8 But Zacchaeus stood up and said to the Lord, “Look, Lord! Here and now I give half of my possessions to the poor, and if I have cheated anybody out of anything, I will pay back four times the amount.”
9 Jesus said to him, “Today salvation has come to this house, because this man, too, is a son of Abraham. 10 For the Son of Man came to seek and to save the lost.”
Are You Scared of Loving Zacchaeus?
Are You Scared of Loving Zacchaeus?
by Laura MacCorkle
When Jesus reached the spot, he looked up and said to him, “Zacchaeus, come down immediately. I must stay at your house today.” Luke 19:5, NIV
I’m scared of some things—and some people—but I’m not too scared about spending time with those who don’t know Jesus. Never have been.
In fact, I enjoy people who are vastly different than me. I must say, though, that I am nowhere even close to the greatest friend-who-knew-no-stranger-of-all-time: Jesus. And so I admire his ability to walk toward those who might scare you and me … those who we might walk away from today.
Zacchaeus was one such character. He really was a despicable little man. As I’m sure you know, tax collectors in Bible times were not the sort of person you invited over for a potluck to your home on an early spring evening. No, they were viewed as the lowest of the low. The pond scum of society. The ones you wouldn’t even let in your front door.
Amazingly, though, Jesus didn’t adjust his course when he was walking through Jericho one fine day. With his eye on the tax collector, Jesus walked right to where Zacchaeus was perched in a sycamore tree. Because he was small in stature, Zacchaeus had climbed up this tree so that he could see who Jesus was when he passed by in the crowd of people. He had heard about him, and now he wanted to see for himself.
Had he heard how he’d performed miracles? How he’d attracted and fed large crowds of people? How he’d touched the untouchables and healed those with leprosy? How he’d stood up to the religious establishment and called them on their legalistic teachings?
Who knows for sure. But whatever he had heard, Zacchaeus wanted to see this man who defied everyone’s expectations of what the Messiah would be.
“Zacchaeus,” Jesus said as he addressed him by name. “Come down immediately. I must stay at your house today.”
Can you imagine what Zacchaeus must have thought? He knows me! Wait, HOW does he know me? And why is he coming to spend time with me? Doesn’t he know that everyone despises me because I take all of their money? Why would he want to spend time with ME?
But whatever Zaccheus may have thought didn’t stop him from scrambling down the tree and welcoming Jesus “gladly.” He was smitten with the love of the Savior. And he knew that this was the Christ.

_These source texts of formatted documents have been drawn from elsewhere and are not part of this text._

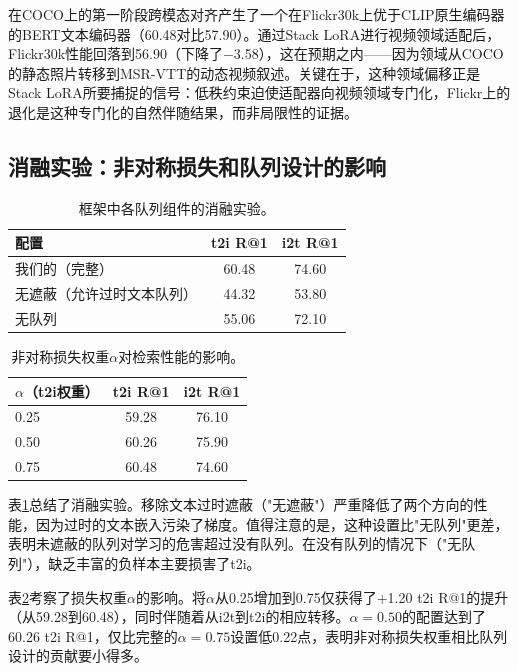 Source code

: \documentclass[10pt,a4paper]{ctexart}
\begin{document}
在COCO上的第一阶段跨模态对齐产生了一个在Flickr30k上优于CLIP原生编码器的BERT文本编码器（60.48对比57.90）。通过Stack LoRA进行视频领域适配后，Flickr30k性能回落到56.90（下降了$-$3.58），这在预期之内——因为领域从COCO的静态照片转移到MSR-VTT的动态视频叙述。关键在于，这种领域偏移正是Stack LoRA所要捕捉的信号：低秩约束迫使适配器向视频领域专门化，Flickr上的退化是这种专门化的自然伴随结果，而非局限性的证据。

\subsection{消融实验：非对称损失和队列设计的影响}

\begin{table}[htbp]
\centering
\begin{tabular}{lcc}
\toprule
配置 & t2i R@1 & i2t R@1 \\
\midrule
我们的（完整） & 60.48 & 74.60 \\
无遮蔽（允许过时文本队列） & 44.32 & 53.80 \\
无队列 & 55.06 & 72.10 \\
\bottomrule
\end{tabular}
\caption{框架中各队列组件的消融实验。}
\label{tab:ablation}
\end{table}

\begin{table}[htbp]
\centering
\begin{tabular}{lcc}
\toprule
$\alpha$（t2i权重） & t2i R@1 & i2t R@1 \\
\midrule
0.25 & 59.28 & 76.10 \\
0.50 & 60.26 & 75.90 \\
0.75 & 60.48 & 74.60 \\
\bottomrule
\end{tabular}
\caption{非对称损失权重$\alpha$对检索性能的影响。}
\label{tab:alpha}
\end{table}

表\ref{tab:ablation}总结了消融实验。移除文本过时遮蔽（"无遮蔽"）严重降低了两个方向的性能，因为过时的文本嵌入污染了梯度。值得注意的是，这种设置比"无队列"更差，表明未遮蔽的队列对学习的危害超过没有队列。在没有队列的情况下（"无队列"），缺乏丰富的负样本主要损害了t2i。

表\ref{tab:alpha}考察了损失权重$\alpha$的影响。将$\alpha$从0.25增加到0.75仅获得了+1.20 t2i R@1的提升（从59.28到60.48），同时伴随着从i2t到t2i的相应转移。$\alpha{=}0.50$的配置达到了60.26 t2i R@1，仅比完整的$\alpha{=}0.75$设置低0.22点，表明非对称损失权重相比队列设计的贡献要小得多。
\end{document}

“Look, Lord!” Zacchaeus said to him. “Here and now I give half of my possessions to the poor, and if I have cheated anybody out of anything, I will pay back four times the amount.”
And Jesus said to him, “Today, salvation has come to this house, because this man, too, is a son of Abraham. For the Son of Man came to seek and to save what was lost.”
How amazing is that? Jesus didn’t shy away from someone who the rest of society was shunning. He also didn’t get up in Zacchaeus’ face, make him feel like dirt and then strike him down with the Law in his initial effort to love him. No, he just said, “Hey, I see you and I’m going to spend some time with you. Come on, let’s go!”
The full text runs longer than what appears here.